The federal government on Wednesday officially declined to give former Ald. Walter Burnett a waiver in his longshot bid to lead the Chicago Housing Authority, the latest and perhaps final setback for Mayor Brandon Johnson’s close ally.
The U.S. Department of Housing and Urban Development, which last year asked the CHA to pause any vote on installing Burnett as CEO, sent a letter to the board saying it completed a review of Burnett’s potential conflicts of interest and will not approve a waiver.
The conflicts were over the former alderman and his wife, Darlena Williams-Burnett, having an “ownership interest in” three properties that are occupied by CHA housing voucher holders, as well as him not meeting a one-year revolving door restriction until this September, according to a copy of the letter.
“Given Mr. Burnett served as a member of a local governing body that exercised functions or responsibilities with respect to CHA’s programs, and that he retired on or around August 2025, CHA is prohibited from entering into any contracts, subcontracts or arrangements with him, including employment,” HUD official Todd Thomas wrote. “Therefore, CHA may not appoint Mr. Burnett to serve as the CEO within one year of his retirement from a position as a public official with the City of Chicago, or at any time while he or any immediate family member is participating as an owner in the HCV program.”
Burnett declined to comment when reached by the Tribune on Wednesday. Johnson press secretary Griffin Krueger released a statement saying the mayor’s office was still reviewing the HUD correspondence but disagreed that Burnett’s former job disqualified him from the CHA role.
“There is clear prior precedent for individuals with Burnett’s background to assume executive leadership positions within public housing authorities across the country,” Krueger wrote.

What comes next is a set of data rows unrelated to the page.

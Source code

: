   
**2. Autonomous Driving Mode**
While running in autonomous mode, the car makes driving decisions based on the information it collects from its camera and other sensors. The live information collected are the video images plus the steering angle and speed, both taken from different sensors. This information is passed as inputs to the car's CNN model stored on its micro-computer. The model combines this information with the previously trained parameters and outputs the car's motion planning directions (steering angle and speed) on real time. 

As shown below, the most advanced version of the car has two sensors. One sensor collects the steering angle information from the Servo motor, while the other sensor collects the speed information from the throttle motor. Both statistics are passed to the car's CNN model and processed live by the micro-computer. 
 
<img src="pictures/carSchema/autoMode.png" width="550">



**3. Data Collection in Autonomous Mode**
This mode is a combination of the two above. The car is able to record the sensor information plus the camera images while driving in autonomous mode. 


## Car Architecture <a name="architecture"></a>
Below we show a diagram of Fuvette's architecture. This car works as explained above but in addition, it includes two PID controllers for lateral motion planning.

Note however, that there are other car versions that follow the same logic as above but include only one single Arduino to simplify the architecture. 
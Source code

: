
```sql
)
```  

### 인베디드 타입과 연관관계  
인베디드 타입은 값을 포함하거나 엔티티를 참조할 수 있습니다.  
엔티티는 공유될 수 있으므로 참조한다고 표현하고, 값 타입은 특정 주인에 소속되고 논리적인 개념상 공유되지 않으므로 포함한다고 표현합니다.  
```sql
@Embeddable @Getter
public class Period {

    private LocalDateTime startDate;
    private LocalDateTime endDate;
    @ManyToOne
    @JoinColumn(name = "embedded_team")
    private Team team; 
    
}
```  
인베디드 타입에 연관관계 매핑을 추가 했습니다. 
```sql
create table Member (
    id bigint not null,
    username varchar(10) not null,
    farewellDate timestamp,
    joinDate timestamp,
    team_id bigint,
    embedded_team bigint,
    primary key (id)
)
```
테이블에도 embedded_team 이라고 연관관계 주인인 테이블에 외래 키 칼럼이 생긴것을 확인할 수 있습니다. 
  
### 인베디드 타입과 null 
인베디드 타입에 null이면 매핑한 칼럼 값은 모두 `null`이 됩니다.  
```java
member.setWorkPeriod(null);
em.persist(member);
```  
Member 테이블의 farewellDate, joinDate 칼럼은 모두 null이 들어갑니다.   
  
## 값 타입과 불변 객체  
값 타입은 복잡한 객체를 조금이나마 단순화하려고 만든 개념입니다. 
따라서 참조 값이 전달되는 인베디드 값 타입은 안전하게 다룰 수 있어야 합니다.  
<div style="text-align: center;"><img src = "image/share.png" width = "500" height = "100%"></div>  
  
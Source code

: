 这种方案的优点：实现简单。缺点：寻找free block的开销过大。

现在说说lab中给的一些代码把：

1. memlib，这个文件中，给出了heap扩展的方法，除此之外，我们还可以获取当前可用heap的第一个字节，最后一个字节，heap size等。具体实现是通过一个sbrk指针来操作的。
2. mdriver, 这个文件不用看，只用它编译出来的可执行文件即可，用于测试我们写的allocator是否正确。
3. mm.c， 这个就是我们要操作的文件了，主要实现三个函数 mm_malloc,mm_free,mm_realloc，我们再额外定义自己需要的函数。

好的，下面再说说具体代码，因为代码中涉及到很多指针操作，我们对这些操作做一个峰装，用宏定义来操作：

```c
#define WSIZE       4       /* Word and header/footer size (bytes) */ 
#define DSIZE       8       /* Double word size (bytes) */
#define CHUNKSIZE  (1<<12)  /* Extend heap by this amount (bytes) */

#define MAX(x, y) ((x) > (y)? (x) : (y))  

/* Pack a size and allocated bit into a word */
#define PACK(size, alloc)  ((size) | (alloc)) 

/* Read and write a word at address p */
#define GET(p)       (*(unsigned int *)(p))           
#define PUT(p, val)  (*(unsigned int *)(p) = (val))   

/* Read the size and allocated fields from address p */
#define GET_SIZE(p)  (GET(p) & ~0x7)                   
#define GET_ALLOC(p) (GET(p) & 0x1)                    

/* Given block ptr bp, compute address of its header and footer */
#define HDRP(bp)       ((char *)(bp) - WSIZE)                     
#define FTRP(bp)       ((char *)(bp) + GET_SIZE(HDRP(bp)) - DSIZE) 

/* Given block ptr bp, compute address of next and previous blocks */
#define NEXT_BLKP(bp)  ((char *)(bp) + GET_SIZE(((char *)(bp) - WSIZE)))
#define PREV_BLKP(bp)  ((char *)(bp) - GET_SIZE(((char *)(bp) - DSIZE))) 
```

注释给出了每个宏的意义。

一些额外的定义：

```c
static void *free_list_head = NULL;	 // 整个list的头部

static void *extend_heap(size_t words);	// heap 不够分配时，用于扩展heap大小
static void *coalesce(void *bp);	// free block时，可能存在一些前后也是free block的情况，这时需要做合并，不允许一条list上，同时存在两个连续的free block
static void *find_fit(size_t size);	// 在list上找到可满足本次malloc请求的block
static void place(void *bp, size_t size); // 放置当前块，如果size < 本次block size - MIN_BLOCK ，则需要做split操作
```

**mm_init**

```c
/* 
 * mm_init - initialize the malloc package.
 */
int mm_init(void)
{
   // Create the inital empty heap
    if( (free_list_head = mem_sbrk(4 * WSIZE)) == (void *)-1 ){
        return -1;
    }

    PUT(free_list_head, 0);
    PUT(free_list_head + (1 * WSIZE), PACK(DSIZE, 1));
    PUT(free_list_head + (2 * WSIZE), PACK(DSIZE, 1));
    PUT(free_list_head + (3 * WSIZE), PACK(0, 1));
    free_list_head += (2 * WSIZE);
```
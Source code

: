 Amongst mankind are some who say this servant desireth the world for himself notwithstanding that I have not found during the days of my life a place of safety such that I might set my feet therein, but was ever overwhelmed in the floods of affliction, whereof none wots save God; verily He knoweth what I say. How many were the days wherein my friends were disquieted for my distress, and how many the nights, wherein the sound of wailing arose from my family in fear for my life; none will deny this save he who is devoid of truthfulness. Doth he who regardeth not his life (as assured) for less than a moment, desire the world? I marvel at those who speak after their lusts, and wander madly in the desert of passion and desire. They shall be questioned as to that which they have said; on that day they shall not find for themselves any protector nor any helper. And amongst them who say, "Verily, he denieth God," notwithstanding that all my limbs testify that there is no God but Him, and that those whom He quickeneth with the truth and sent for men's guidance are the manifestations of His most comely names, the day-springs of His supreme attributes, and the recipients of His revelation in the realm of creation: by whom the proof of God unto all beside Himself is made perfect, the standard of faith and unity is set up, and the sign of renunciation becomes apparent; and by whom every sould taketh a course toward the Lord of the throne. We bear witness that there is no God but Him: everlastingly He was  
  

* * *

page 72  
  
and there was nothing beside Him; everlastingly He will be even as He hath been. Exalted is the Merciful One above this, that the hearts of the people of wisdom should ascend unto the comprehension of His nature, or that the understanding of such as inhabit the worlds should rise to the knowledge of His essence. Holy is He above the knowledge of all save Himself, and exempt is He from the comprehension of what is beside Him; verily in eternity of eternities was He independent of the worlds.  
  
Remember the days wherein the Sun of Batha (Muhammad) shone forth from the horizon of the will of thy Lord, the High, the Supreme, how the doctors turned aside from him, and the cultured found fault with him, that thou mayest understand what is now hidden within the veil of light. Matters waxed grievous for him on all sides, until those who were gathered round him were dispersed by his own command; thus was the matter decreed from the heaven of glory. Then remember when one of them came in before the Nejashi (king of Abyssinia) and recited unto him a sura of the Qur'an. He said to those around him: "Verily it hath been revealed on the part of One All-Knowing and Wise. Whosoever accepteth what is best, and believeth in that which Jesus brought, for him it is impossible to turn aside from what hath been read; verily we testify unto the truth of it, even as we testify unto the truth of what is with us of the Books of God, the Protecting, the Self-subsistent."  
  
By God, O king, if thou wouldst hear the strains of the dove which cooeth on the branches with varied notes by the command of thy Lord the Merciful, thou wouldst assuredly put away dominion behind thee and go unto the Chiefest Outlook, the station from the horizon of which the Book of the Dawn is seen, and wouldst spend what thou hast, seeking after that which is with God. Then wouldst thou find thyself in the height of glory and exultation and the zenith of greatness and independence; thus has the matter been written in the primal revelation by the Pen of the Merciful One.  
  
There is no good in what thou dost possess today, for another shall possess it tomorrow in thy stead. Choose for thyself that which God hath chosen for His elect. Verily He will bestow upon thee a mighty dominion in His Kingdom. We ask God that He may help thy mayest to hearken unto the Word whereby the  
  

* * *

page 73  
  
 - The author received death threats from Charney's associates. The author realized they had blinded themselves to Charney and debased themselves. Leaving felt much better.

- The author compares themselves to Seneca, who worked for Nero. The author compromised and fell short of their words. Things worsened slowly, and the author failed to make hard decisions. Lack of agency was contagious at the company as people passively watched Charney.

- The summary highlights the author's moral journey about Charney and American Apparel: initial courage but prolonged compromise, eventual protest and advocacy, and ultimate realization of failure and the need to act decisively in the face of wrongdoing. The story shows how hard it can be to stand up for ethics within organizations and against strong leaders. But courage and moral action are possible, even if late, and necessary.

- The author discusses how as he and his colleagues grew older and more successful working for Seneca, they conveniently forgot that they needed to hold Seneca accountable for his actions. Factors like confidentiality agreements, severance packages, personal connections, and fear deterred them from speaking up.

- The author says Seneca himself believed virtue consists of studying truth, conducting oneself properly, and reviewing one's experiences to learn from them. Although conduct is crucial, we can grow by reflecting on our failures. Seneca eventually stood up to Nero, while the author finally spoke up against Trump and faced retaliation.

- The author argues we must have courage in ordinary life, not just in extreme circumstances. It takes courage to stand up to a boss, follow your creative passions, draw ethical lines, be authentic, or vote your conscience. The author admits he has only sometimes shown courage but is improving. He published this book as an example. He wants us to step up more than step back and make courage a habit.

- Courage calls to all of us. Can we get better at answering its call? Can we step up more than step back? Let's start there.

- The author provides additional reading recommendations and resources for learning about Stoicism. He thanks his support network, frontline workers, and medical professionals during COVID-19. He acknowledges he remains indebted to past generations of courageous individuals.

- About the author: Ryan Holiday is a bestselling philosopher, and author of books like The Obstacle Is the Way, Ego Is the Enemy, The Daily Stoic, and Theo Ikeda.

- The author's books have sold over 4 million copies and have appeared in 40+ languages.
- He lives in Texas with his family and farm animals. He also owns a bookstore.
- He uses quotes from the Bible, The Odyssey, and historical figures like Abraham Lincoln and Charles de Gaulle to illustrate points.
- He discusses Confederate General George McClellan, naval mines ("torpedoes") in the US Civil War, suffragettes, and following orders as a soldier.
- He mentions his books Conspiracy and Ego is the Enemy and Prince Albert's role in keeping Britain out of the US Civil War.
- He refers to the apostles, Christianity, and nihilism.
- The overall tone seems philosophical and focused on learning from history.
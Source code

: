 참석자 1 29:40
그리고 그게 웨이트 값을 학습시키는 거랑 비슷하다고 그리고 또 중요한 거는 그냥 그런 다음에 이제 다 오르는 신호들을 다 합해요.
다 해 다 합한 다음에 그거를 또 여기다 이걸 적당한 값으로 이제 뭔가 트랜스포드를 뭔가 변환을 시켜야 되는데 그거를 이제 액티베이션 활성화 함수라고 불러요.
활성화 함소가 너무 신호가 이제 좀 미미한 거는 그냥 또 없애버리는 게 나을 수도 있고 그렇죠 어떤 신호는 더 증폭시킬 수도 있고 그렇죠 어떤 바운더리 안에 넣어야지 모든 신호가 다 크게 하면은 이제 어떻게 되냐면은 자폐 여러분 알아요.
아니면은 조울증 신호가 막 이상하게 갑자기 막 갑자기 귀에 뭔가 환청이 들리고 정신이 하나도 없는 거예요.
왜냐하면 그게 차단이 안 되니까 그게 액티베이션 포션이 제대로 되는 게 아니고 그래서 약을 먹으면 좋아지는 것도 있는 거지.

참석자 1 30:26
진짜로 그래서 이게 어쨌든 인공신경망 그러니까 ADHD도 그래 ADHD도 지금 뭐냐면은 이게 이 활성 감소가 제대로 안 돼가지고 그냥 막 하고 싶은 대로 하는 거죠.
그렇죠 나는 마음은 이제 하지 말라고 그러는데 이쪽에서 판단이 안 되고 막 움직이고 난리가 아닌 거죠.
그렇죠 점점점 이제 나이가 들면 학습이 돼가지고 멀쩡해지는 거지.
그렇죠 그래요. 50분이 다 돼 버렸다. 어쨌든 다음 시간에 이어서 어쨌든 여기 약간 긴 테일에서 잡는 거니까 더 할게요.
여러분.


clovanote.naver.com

The mayor has said he remains undeterred by hurdles in installing his preferred CHA appointment — despite the fact that the Board of Commissioners openly revolted last month and approved a new CEO over his objections. Keith Pettigrew, former leader of the Washington, D.C., public housing agency, starts his new contract next week.
Johnson has cited Burnett’s tenure presiding over rapid development in his Near West Side ward as well as his lived experience growing up in the Cabrini-Green housing complex when advocating him for the role.
After the March 17 Pettigrew vote, the mayor continued to endorse Burnett for the job and claimed there are no delays on the federal government side holding up his appointment. If the CHA somehow did move forward with Burnett’s appointment without HUD’s waiver approval, however, it could trigger a default on a contract between HUD and the housing authority that stipulates how CHA obtains its funding from the federal agency.
But before Burnett would get to that point, Johnson needs to overcome a more local issue: the minefield of board appointment politicking. The CHA resolution finalizing Pettigrew’s appointment also employed a supermajority clause, meaning the soonest the mayor could shore up support for the board to fire him for cause is July.
Burnett was the longtime “dean” of the City Council at the time of his resignation last summer, having most recently served in the leadership posts of Zoning Committee chair and vice mayor at Johnson’s behest. Though the West Side alderman, who was replaced by his son Walter “Red” Burnett via mayoral appointment, endorsed Johnson’s opponent in the 2023 runoff, he became one of the mayor’s staunchest allies during two years of rocky relations between the fifth floor and City Council.
But rather than receive the plum executive gig, Burnett has now been out of a job for over a year as Johnson struggled to gain the upper hand over the CHA board despite it being a mayoral controlled body. After Pettigrew’s appointment in March, Johnson launched a full court offensive against the interim CHA head who he said unilaterally orchestrated the vote.
The result is an unusually public clash between mayor and operating chairman Matthew Brewer, including over whether that executive office title is legitimate. Johnson demoted Brewer from board chair following the Pettigrew vote, but Brewer has so far rebuffed the mayor’s attempt to demote him from operating chair, and for now he’s supported by a majority of the board.
A coalition of activists filed suit last week alleging the Pettigrew vote violated the Open Meetings Act because the agenda did not reveal his name beforehand. That legal challenge is pending in Cook County Circuit Court.
Krueger’s statement on Wednesday called on the CHA board “to work with the litigants to rectify these errors.”
“Mayor Johnson remains committed to working with stakeholders to address the pressing concerns surrounding the anti-democratic procedure employed by the former Chairman which disenfranchised residents while stoking unnecessary confusion in this process,” Krueger wrote. “As it stands, litigation over the flawed process will undermine the stability of CHA over the next several months, if not longer.”
To hear Brewer tell it, though, the board has moved on.
“The Mayor may disagree with the outcome, but rewriting the facts doesn’t change them,” he wrote in a statement earlier this month.